There are a few alternative ways to accomplish a pod "restart" with kubectl since there is no "kubectl restart [pondage]" command for use with K8S (with Docker, you can use docker restart [container]).

Why You Might Want to Restart a Pod

There are a variety of circumstances when you might need to restart a pod:

  • Applying configuration changes → If there are updates on the pod’s configuration (configmaps, secrets, environment variables), in some cases, you may need to manually restart the pod for the changes to take effect.?
  • Debugging applications → Sometimes, if your application is not running correctly, or you are just experiencing some issues with it, a good practice is to first restart the underlying pods to reset their state and make troubleshooting easier.
  • Pod stuck in a terminating state → In this case, usually, a delete and a recreation would do the trick in most of the cases. However, there are some cases where a node is taken out of service, and the pods cannot be evicted from it, in which a restart will help with addressing the issue.
  • OOM → If a pod is terminated with an Out Of Memory Error (OOM), you will need to restart the pod after making changes to the resource specifications. This may be solved automatically if the pod’s restart policy allows it.
  • Forcing a new image pull → To ensure a pod is using the latest version of an image, if you are using the latest tag (which is not a best practice), you need to manually restart the pod to force a new image pull. Of course, if you are making changes to the image parameter in the configuration because you’ve released a new image and you want to take advantage of that, a restart will still be required.
  • Resource contention → If a pod is consuming excessive resources, causing performance issues, or affecting other workflows, restarting the pod may release those resources and mitigate the problem. This usually occurs when you are not using memory and CPU restrictions.

Pod Status

A pod has five possible statuses:

  1. Pending: This state shows at least one container within the pod has not yet been created.
  2. Running: All containers have been created, and the pod has been bound to a Node. At this point, the containers are running, or are being started or restarted.
  3. Succeeded: All containers in the pod have been successfully terminated and will not be restarted.
  4. Failed: All containers have been terminated, and at least one container has failed. The failed container exists in a non-zero state.
  5. Unknown: The status of the pod cannot be obtained.

If you notice a pod in an undesirable state where the status is showing as ‘error’, you might try a ‘restart’ as part of your troubleshooting to get things back to normal operations. You may also see the status ‘CrashLoopBackOff’, which the default when an error is encountered, and K8S trys to restart the pod automatically.

Restart a pod

You can use the following methods to ‘restart’ a pod with kubectl.

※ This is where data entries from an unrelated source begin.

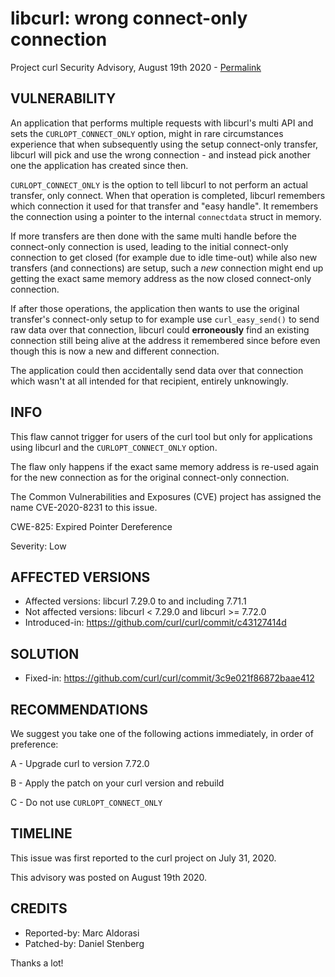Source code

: libcurl: wrong connect-only connection
======================================

Project curl Security Advisory, August 19th 2020 -
[Permalink](https://curl.se/docs/CVE-2020-8231.html)

VULNERABILITY
-------------

An application that performs multiple requests with libcurl's multi API and
sets the `CURLOPT_CONNECT_ONLY` option, might in rare circumstances experience
that when subsequently using the setup connect-only transfer, libcurl will
pick and use the wrong connection - and instead pick another one the
application has created since then.

`CURLOPT_CONNECT_ONLY` is the option to tell libcurl to not perform an actual
transfer, only connect. When that operation is completed, libcurl remembers
which connection it used for that transfer and "easy handle". It remembers the
connection using a pointer to the internal `connectdata` struct in memory.

If more transfers are then done with the same multi handle before the
connect-only connection is used, leading to the initial connect-only
connection to get closed (for example due to idle time-out) while also new
transfers (and connections) are setup, such a *new* connection might end up
getting the exact same memory address as the now closed connect-only
connection.

If after those operations, the application then wants to use the original
transfer's connect-only setup to for example use `curl_easy_send()` to send
raw data over that connection, libcurl could **erroneously** find an existing
connection still being alive at the address it remembered since before even
though this is now a new and different connection.

The application could then accidentally send data over that connection which
wasn't at all intended for that recipient, entirely unknowingly.

INFO
----

This flaw cannot trigger for users of the curl tool but only for applications
using libcurl and the `CURLOPT_CONNECT_ONLY` option.

The flaw only happens if the exact same memory address is re-used again for
the new connection as for the original connect-only connection.

The Common Vulnerabilities and Exposures (CVE) project has assigned the name
CVE-2020-8231 to this issue.

CWE-825: Expired Pointer Dereference

Severity: Low

AFFECTED VERSIONS
-----------------

- Affected versions: libcurl 7.29.0 to and including 7.71.1
- Not affected versions: libcurl < 7.29.0 and libcurl >= 7.72.0
- Introduced-in: https://github.com/curl/curl/commit/c43127414d

SOLUTION
------------

- Fixed-in: https://github.com/curl/curl/commit/3c9e021f86872baae412

RECOMMENDATIONS
--------------

We suggest you take one of the following actions immediately, in order of
preference:

 A - Upgrade curl to version 7.72.0

 B - Apply the patch on your curl version and rebuild

 C - Do not use `CURLOPT_CONNECT_ONLY`

TIMELINE
--------

This issue was first reported to the curl project on July 31, 2020.

This advisory was posted on August 19th 2020.

CREDITS
-------

- Reported-by: Marc Aldorasi
- Patched-by: Daniel Stenberg

Thanks a lot!
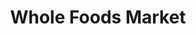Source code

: ---
title: "Whole Foods Market"
url: /tulsa/whole-foods-market-east-41st-street/
shop: Supermarkt
---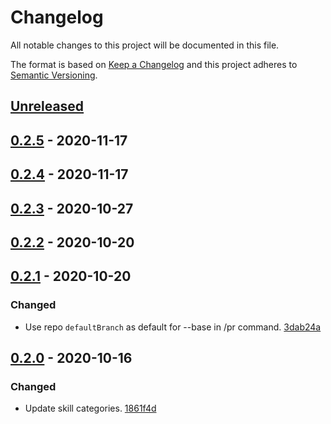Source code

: # Changelog

All notable changes to this project will be documented in this file.

The format is based on [Keep a Changelog](http://keepachangelog.com/)
and this project adheres to [Semantic Versioning](http://semver.org/).

## [Unreleased](https://github.com/atomist-skills/github-slash-commands-skill/compare/0.2.5...HEAD)

## [0.2.5](https://github.com/atomist-skills/github-slash-commands-skill/compare/0.2.4...0.2.5) - 2020-11-17

## [0.2.4](https://github.com/atomist-skills/github-slash-commands-skill/compare/0.2.3...0.2.4) - 2020-11-17

## [0.2.3](https://github.com/atomist-skills/github-slash-commands-skill/compare/0.2.2...0.2.3) - 2020-10-27

## [0.2.2](https://github.com/atomist-skills/github-slash-commands-skill/compare/0.2.1...0.2.2) - 2020-10-20

## [0.2.1](https://github.com/atomist-skills/github-slash-commands-skill/compare/0.2.0...0.2.1) - 2020-10-20

### Changed

-   Use repo `defaultBranch` as default for --base in /pr command. [3dab24a](https://github.com/atomist-skills/github-slash-commands-skill/commit/3dab24a90cab6d05bcbaba06c2bd71ee2ddbb523)

## [0.2.0](https://github.com/atomist-skills/github-slash-commands-skill/tree/0.2.0) - 2020-10-16

### Changed

-   Update skill categories. [1861f4d](https://github.com/atomist-skills/github-slash-commands-skill/commit/1861f4d942e98b325eda198d3cd6776986d7df0a)
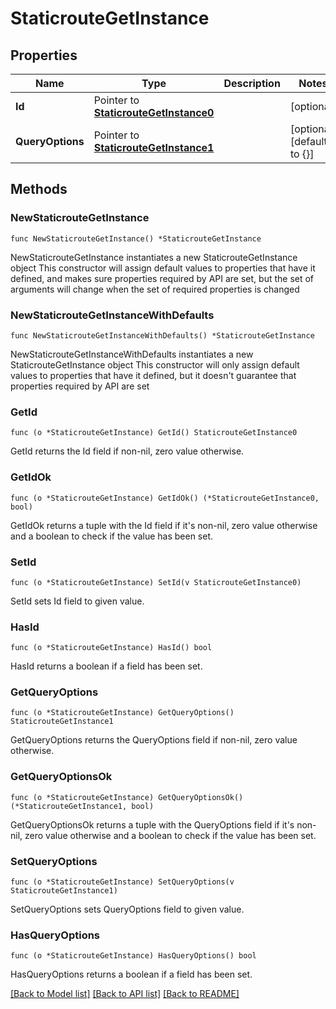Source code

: # StaticrouteGetInstance

## Properties

Name | Type | Description | Notes
------------ | ------------- | ------------- | -------------
**Id** | Pointer to [**StaticrouteGetInstance0**](StaticrouteGetInstance0.md) |  | [optional] 
**QueryOptions** | Pointer to [**StaticrouteGetInstance1**](StaticrouteGetInstance1.md) |  | [optional] [default to {}]

## Methods

### NewStaticrouteGetInstance

`func NewStaticrouteGetInstance() *StaticrouteGetInstance`

NewStaticrouteGetInstance instantiates a new StaticrouteGetInstance object
This constructor will assign default values to properties that have it defined,
and makes sure properties required by API are set, but the set of arguments
will change when the set of required properties is changed

### NewStaticrouteGetInstanceWithDefaults

`func NewStaticrouteGetInstanceWithDefaults() *StaticrouteGetInstance`

NewStaticrouteGetInstanceWithDefaults instantiates a new StaticrouteGetInstance object
This constructor will only assign default values to properties that have it defined,
but it doesn't guarantee that properties required by API are set

### GetId

`func (o *StaticrouteGetInstance) GetId() StaticrouteGetInstance0`

GetId returns the Id field if non-nil, zero value otherwise.

### GetIdOk

`func (o *StaticrouteGetInstance) GetIdOk() (*StaticrouteGetInstance0, bool)`

GetIdOk returns a tuple with the Id field if it's non-nil, zero value otherwise
and a boolean to check if the value has been set.

### SetId

`func (o *StaticrouteGetInstance) SetId(v StaticrouteGetInstance0)`

SetId sets Id field to given value.

### HasId

`func (o *StaticrouteGetInstance) HasId() bool`

HasId returns a boolean if a field has been set.

### GetQueryOptions

`func (o *StaticrouteGetInstance) GetQueryOptions() StaticrouteGetInstance1`

GetQueryOptions returns the QueryOptions field if non-nil, zero value otherwise.

### GetQueryOptionsOk

`func (o *StaticrouteGetInstance) GetQueryOptionsOk() (*StaticrouteGetInstance1, bool)`

GetQueryOptionsOk returns a tuple with the QueryOptions field if it's non-nil, zero value otherwise
and a boolean to check if the value has been set.

### SetQueryOptions

`func (o *StaticrouteGetInstance) SetQueryOptions(v StaticrouteGetInstance1)`

SetQueryOptions sets QueryOptions field to given value.

### HasQueryOptions

`func (o *StaticrouteGetInstance) HasQueryOptions() bool`

HasQueryOptions returns a boolean if a field has been set.


[[Back to Model list]](../README.md#documentation-for-models) [[Back to API list]](../README.md#documentation-for-api-endpoints) [[Back to README]](../README.md)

Once new pods are re-created they will have a different name than the old ones. A list of pods can be obtained using the kubectl get pods command.

Method 1

kubectl rollout restart

This method is the recommended first port of call as it will not introduce downtime as pods will be functioning. A rollout restart will kill one pod at a time, then new pods will be scaled up. This method can be used as of K8S v1.15.

kubectl rollout restart deployment <deployment_name> -n <namespace>        

Method 2

kubectl scale

This method will introduce an outage and is not recommended. If downtime is not an issue, this method can be used as it can be a quicker alternative to the kubectl rollout restart method (your pod may have to run through a lengthy Continuous Integration / Continuous Deployment Process before it is redeployed).

If there is no YAML file associated with the deployment, you can set the number of replicas to 0.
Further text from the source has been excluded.